Collected data –
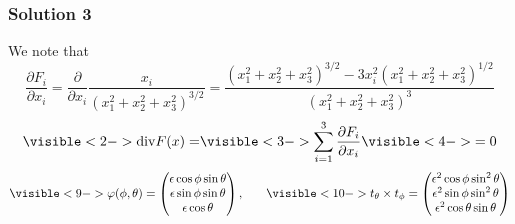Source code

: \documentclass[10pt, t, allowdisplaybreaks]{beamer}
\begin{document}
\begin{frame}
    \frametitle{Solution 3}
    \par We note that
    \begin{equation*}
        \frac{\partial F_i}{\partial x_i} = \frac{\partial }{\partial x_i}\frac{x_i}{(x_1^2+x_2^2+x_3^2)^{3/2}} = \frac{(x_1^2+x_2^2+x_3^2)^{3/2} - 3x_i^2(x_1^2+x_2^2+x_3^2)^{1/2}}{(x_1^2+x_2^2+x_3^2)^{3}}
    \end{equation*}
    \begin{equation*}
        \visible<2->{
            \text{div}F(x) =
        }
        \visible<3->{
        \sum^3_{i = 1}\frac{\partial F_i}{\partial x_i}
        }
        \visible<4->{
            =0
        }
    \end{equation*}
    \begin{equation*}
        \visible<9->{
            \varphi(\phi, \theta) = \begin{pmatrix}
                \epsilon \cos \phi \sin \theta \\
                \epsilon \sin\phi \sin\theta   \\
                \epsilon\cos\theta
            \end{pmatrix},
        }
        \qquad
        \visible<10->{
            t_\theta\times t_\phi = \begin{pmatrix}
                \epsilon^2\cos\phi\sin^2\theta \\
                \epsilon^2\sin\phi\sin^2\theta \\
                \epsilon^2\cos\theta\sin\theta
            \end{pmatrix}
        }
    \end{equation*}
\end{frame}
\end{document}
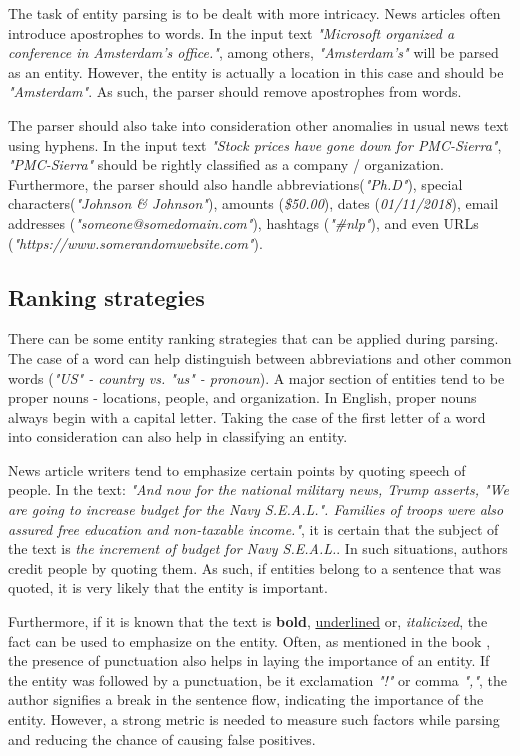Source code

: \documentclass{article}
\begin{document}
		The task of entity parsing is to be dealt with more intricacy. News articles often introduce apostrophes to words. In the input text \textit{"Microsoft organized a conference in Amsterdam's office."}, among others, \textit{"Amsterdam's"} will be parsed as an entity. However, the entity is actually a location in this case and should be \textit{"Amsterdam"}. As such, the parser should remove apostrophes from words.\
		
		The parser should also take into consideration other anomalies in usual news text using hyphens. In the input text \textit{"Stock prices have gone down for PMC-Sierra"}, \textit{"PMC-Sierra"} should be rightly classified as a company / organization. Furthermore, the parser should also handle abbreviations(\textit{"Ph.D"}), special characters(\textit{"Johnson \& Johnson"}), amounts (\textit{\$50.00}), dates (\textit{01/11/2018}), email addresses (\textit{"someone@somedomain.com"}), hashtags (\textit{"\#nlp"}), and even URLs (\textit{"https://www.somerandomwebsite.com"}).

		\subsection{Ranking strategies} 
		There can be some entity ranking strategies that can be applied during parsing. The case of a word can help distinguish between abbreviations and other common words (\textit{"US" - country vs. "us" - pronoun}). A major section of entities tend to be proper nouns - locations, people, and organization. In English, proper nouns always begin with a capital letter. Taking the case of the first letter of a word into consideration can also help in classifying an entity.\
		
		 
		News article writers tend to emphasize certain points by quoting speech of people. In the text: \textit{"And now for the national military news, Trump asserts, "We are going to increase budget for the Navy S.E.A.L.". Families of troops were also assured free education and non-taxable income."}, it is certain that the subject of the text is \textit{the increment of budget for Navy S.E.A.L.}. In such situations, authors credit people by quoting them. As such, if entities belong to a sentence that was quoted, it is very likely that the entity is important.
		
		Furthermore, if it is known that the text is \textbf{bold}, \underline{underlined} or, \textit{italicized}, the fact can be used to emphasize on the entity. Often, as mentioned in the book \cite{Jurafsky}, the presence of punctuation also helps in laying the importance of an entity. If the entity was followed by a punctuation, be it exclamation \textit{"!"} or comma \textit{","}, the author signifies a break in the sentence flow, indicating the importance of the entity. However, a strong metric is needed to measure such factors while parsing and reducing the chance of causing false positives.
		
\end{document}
--
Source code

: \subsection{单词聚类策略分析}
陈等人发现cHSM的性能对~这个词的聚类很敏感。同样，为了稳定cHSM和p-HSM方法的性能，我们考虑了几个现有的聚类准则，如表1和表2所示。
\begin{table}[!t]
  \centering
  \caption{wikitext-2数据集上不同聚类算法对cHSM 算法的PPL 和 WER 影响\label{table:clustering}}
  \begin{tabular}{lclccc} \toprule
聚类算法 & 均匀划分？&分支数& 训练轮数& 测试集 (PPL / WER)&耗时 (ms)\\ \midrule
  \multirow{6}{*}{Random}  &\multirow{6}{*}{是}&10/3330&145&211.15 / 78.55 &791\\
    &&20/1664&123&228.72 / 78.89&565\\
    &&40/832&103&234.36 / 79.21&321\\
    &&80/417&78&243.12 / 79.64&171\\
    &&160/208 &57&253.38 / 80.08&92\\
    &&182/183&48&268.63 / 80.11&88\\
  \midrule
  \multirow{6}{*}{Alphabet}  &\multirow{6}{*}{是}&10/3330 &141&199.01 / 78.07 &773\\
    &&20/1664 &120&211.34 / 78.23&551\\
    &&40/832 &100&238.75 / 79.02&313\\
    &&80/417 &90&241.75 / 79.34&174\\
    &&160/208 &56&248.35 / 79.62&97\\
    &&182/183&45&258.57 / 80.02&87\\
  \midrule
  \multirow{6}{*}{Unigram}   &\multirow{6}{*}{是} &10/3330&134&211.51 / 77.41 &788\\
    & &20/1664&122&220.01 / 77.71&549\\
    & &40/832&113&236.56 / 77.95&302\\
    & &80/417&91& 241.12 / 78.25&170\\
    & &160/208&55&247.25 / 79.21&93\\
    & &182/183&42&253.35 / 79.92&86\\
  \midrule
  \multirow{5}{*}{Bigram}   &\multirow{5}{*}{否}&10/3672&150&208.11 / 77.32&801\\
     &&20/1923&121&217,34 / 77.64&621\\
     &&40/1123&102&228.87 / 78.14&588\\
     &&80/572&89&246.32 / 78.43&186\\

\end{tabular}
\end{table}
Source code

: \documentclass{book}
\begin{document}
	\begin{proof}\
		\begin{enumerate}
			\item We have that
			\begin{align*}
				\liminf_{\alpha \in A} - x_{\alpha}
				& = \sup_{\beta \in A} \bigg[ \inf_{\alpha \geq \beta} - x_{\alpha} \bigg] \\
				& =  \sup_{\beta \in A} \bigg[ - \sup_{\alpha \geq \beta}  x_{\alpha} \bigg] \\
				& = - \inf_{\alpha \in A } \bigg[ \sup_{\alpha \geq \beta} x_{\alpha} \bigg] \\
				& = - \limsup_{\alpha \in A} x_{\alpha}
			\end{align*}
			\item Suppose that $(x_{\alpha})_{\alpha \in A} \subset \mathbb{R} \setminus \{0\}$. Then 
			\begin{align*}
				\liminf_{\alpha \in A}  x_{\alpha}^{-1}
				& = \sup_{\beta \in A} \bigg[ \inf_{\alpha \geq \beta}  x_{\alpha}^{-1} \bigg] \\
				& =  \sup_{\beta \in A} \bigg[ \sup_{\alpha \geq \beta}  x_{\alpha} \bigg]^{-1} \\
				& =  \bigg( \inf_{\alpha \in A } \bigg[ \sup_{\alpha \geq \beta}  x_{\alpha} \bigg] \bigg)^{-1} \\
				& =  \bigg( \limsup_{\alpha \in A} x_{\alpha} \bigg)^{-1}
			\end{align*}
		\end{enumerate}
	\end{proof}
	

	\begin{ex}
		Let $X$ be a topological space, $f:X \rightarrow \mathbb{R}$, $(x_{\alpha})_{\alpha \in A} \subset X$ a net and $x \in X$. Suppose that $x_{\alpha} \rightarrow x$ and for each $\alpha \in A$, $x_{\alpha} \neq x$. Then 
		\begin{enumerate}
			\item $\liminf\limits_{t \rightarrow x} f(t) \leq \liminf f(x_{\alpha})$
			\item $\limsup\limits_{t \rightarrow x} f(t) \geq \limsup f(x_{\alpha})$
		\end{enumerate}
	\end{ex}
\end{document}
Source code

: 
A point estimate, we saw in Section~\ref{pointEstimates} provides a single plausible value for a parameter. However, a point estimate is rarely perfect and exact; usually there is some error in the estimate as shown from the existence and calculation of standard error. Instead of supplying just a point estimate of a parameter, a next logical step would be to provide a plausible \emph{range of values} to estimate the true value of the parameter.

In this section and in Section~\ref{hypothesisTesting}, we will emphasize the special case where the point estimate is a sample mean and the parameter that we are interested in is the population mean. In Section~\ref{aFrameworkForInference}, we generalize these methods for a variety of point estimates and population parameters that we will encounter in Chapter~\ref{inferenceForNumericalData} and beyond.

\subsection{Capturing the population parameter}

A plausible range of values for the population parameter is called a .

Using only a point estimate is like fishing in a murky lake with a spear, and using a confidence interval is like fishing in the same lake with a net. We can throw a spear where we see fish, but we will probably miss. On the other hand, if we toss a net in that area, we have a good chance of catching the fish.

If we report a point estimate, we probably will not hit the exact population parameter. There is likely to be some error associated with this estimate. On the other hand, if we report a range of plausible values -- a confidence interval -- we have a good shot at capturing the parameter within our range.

What to work on – Where a line of the records has the string "epsilon", return that line.

Result for this exercise –
                \epsilon \cos \phi \sin \theta \\
                \epsilon \sin\phi \sin\theta   \\
                \epsilon\cos\theta
                \epsilon^2\cos\phi\sin^2\theta \\
                \epsilon^2\sin\phi\sin^2\theta \\
                \epsilon^2\cos\theta\sin\theta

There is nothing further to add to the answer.